Memory hold the door! My last spring outing before lockdown, I drove steep lanes from Llangollen to the Finger Farm on an eastern ridge of Y Berwyn, from which you look south and west along hill-enfolded Glyn Ceiriog. I’d come to walk the Ceiriog Valley tramway – an old favourite of mine.
A dipper, creamy bib gleaming among ambient greys, gave its chinking flight-call as it sped upriver. Water ouzel is the old name for these tubby, hyperactive birds. It fits somehow, though they’re no relation to the ring ouzel, a rare thrush that frequents high streams of the Berwyn moorland where the Afon Ceiriog rises.
Little, frilled daffodils of Wales were in flower by the old railway bridge at Pandy. I glanced across to the inn. George Borrow and his guide, John Jones, called there on the walking tour described in Wild Wales (1862) – one of the great classics of British travel writing. They pondered the case of a man who chose to walk an extra mile from home for inferior ale rather than the excellent brew provided here. In the pub parlour a drunken stonemason held forth to them – proof that the widespread quarrying in this valley was already under way in 1854. He recited poems by Huw Morys (aka Eos Ceiriog, “the Ceiriog Nightingale”, 1622-1709), who lived at nearby Pont y Meibion, his Welsh verse radically innovative, influential in its relaxed musicality.

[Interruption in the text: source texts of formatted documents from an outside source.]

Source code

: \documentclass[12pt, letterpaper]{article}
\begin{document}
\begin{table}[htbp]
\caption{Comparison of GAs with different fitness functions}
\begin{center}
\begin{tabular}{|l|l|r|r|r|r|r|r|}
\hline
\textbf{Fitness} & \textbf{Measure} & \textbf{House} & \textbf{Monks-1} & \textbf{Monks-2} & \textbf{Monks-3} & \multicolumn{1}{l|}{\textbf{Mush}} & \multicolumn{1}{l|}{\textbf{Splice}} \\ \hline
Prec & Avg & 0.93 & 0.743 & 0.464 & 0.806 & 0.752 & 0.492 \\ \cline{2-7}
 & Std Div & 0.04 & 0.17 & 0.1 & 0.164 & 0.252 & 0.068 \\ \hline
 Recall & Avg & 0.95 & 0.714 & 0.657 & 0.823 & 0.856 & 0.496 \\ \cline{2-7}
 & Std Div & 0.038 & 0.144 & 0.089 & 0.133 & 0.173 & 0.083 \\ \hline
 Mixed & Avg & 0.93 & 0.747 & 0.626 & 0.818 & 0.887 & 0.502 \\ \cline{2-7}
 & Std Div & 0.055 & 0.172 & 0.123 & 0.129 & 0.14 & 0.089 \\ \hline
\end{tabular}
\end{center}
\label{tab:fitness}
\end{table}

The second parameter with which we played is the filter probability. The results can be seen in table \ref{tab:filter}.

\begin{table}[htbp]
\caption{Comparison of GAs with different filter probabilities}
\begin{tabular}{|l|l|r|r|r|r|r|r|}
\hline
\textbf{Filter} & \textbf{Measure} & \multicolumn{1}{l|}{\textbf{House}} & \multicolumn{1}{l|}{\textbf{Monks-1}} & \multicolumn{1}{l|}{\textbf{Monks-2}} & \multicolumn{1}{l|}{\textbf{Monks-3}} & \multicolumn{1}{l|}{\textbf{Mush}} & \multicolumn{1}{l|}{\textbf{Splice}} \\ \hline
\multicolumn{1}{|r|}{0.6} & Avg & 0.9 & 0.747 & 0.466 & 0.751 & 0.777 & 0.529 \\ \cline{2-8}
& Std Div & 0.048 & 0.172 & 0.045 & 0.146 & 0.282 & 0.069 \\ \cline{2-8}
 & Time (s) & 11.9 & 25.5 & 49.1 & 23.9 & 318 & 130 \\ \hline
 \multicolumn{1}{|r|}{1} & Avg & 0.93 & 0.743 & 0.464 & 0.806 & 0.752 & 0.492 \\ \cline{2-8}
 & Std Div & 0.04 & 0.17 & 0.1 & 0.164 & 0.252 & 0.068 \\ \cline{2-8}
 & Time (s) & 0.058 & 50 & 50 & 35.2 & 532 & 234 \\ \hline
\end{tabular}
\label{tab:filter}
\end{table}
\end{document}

Pub closed, I carried on along the tramway, peering left into the huge chasm of Hendre quarry. In the 1960s I’d climbed there, the ledges on its 120-metre wall of granitic rock littered with precarious blocks – “deployments of falsity … sufficient almost to prop up a fascist”, as John Menlove Edwards, tragic pioneer and finest of climbing essayists, wrote in the 1930s about another appallingly loose Welsh cliff. I remember shoving mighty specimens off their resting places, hearing the ensuing thunder between the walls, the cordite smell of their splintering drifting up. We were glad to get out of there, and never returned. Now climbing and quarrying are both finished, leaving behind peregrines, jackdaws, kestrels, and y llonydd gorffenedig – the accomplished silence of all such abandoned places.